### EXERCISE AIM
All lines from the one containing "- (lr-wpan) Updated" to the end of the data below are to be returned exactly, both ends included, with nothing added.

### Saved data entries
◇ ◇ ◇ ◇ ◇

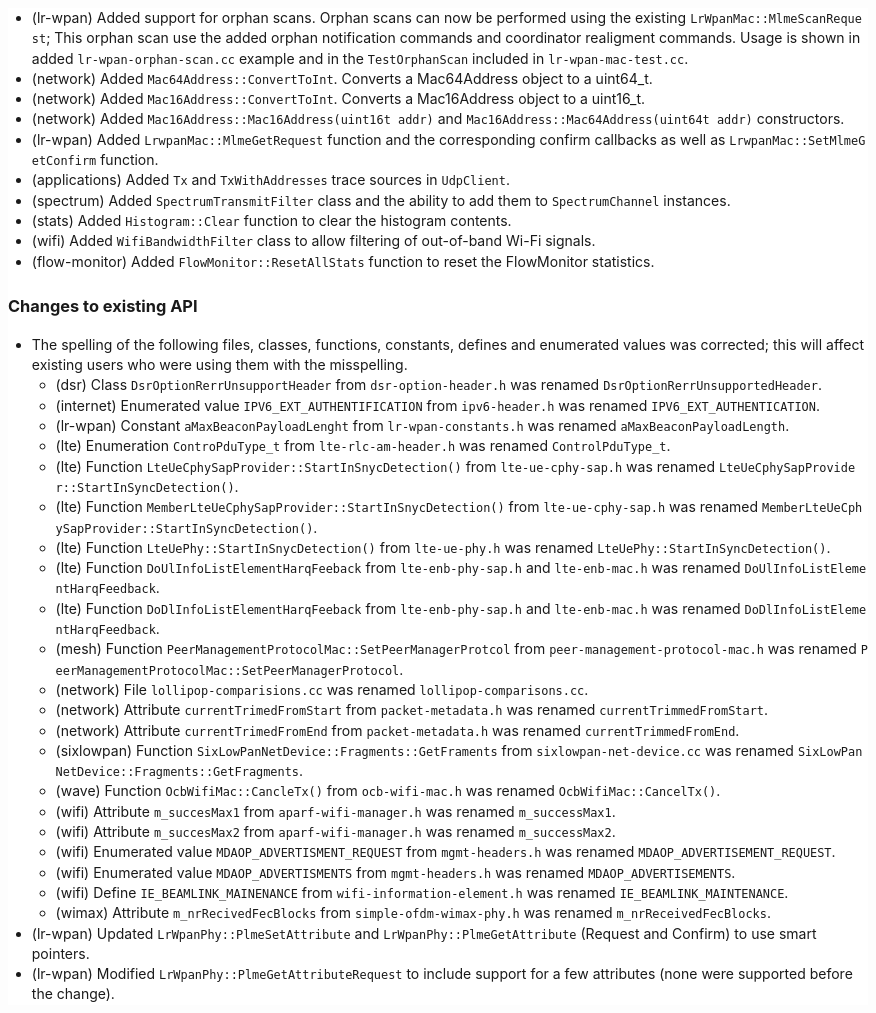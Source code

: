 - (lr-wpan) Added support for orphan scans. Orphan scans can now be performed using the existing `LrWpanMac::MlmeScanRequest`; This orphan scan use the added orphan notification commands and coordinator realigment commands. Usage is shown in added `lr-wpan-orphan-scan.cc` example and in the `TestOrphanScan` included in `lr-wpan-mac-test.cc`.
- (network) Added `Mac64Address::ConvertToInt`. Converts a Mac64Address object to a uint64_t.
- (network) Added `Mac16Address::ConvertToInt`. Converts a Mac16Address object to a uint16_t.
- (network) Added `Mac16Address::Mac16Address(uint16t addr)` and `Mac16Address::Mac64Address(uint64t addr)` constructors.
- (lr-wpan) Added `LrwpanMac::MlmeGetRequest` function and the corresponding confirm callbacks as well as `LrwpanMac::SetMlmeGetConfirm` function.
- (applications) Added `Tx` and `TxWithAddresses` trace sources in `UdpClient`.
- (spectrum) Added `SpectrumTransmitFilter` class and the ability to add them to `SpectrumChannel` instances.
- (stats) Added `Histogram::Clear` function to clear the histogram contents.
- (wifi) Added `WifiBandwidthFilter` class to allow filtering of out-of-band Wi-Fi signals.
- (flow-monitor) Added `FlowMonitor::ResetAllStats` function to reset the FlowMonitor statistics.

### Changes to existing API

- The spelling of the following files, classes, functions, constants, defines and enumerated values was corrected; this will affect existing users who were using them with the misspelling.
  - (dsr) Class `DsrOptionRerrUnsupportHeader` from `dsr-option-header.h` was renamed `DsrOptionRerrUnsupportedHeader`.
  - (internet) Enumerated value `IPV6_EXT_AUTHENTIFICATION` from `ipv6-header.h` was renamed `IPV6_EXT_AUTHENTICATION`.
  - (lr-wpan) Constant `aMaxBeaconPayloadLenght` from `lr-wpan-constants.h` was renamed `aMaxBeaconPayloadLength`.
  - (lte) Enumeration `ControPduType_t` from `lte-rlc-am-header.h` was renamed `ControlPduType_t`.
  - (lte) Function `LteUeCphySapProvider::StartInSnycDetection()` from `lte-ue-cphy-sap.h` was renamed `LteUeCphySapProvider::StartInSyncDetection()`.
  - (lte) Function `MemberLteUeCphySapProvider::StartInSnycDetection()` from `lte-ue-cphy-sap.h` was renamed `MemberLteUeCphySapProvider::StartInSyncDetection()`.
  - (lte) Function `LteUePhy::StartInSnycDetection()` from `lte-ue-phy.h` was renamed `LteUePhy::StartInSyncDetection()`.
  - (lte) Function `DoUlInfoListElementHarqFeeback` from `lte-enb-phy-sap.h` and `lte-enb-mac.h` was renamed `DoUlInfoListElementHarqFeedback`.
  - (lte) Function `DoDlInfoListElementHarqFeeback` from `lte-enb-phy-sap.h` and `lte-enb-mac.h` was renamed `DoDlInfoListElementHarqFeedback`.
  - (mesh) Function `PeerManagementProtocolMac::SetPeerManagerProtcol` from `peer-management-protocol-mac.h` was renamed `PeerManagementProtocolMac::SetPeerManagerProtocol`.
  - (network) File `lollipop-comparisions.cc` was renamed `lollipop-comparisons.cc`.
  - (network) Attribute `currentTrimedFromStart` from `packet-metadata.h` was renamed `currentTrimmedFromStart`.
  - (network) Attribute `currentTrimedFromEnd` from `packet-metadata.h` was renamed `currentTrimmedFromEnd`.
  - (sixlowpan) Function `SixLowPanNetDevice::Fragments::GetFraments` from `sixlowpan-net-device.cc` was renamed `SixLowPanNetDevice::Fragments::GetFragments`.
  - (wave) Function `OcbWifiMac::CancleTx()` from `ocb-wifi-mac.h` was renamed `OcbWifiMac::CancelTx()`.
  - (wifi) Attribute `m_succesMax1` from `aparf-wifi-manager.h` was renamed `m_successMax1`.
  - (wifi) Attribute `m_succesMax2` from `aparf-wifi-manager.h` was renamed `m_successMax2`.
  - (wifi) Enumerated value `MDAOP_ADVERTISMENT_REQUEST` from `mgmt-headers.h` was renamed `MDAOP_ADVERTISEMENT_REQUEST`.
  - (wifi) Enumerated value `MDAOP_ADVERTISMENTS` from `mgmt-headers.h` was renamed `MDAOP_ADVERTISEMENTS`.
  - (wifi) Define `IE_BEAMLINK_MAINENANCE` from `wifi-information-element.h` was renamed `IE_BEAMLINK_MAINTENANCE`.
  - (wimax) Attribute `m_nrRecivedFecBlocks` from `simple-ofdm-wimax-phy.h` was renamed `m_nrReceivedFecBlocks`.
- (lr-wpan) Updated `LrWpanPhy::PlmeSetAttribute` and `LrWpanPhy::PlmeGetAttribute` (Request and Confirm) to use smart pointers.
- (lr-wpan) Modified `LrWpanPhy::PlmeGetAttributeRequest` to include support for a few attributes (none were supported before the change).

◇ ◇ ◇ ◇ ◇

### OUTPUT FOR THIS EXERCISE
- (lr-wpan) Updated `LrWpanPhy::PlmeSetAttribute` and `LrWpanPhy::PlmeGetAttribute` (Request and Confirm) to use smart pointers.
- (lr-wpan) Modified `LrWpanPhy::PlmeGetAttributeRequest` to include support for a few attributes (none were supported before the change).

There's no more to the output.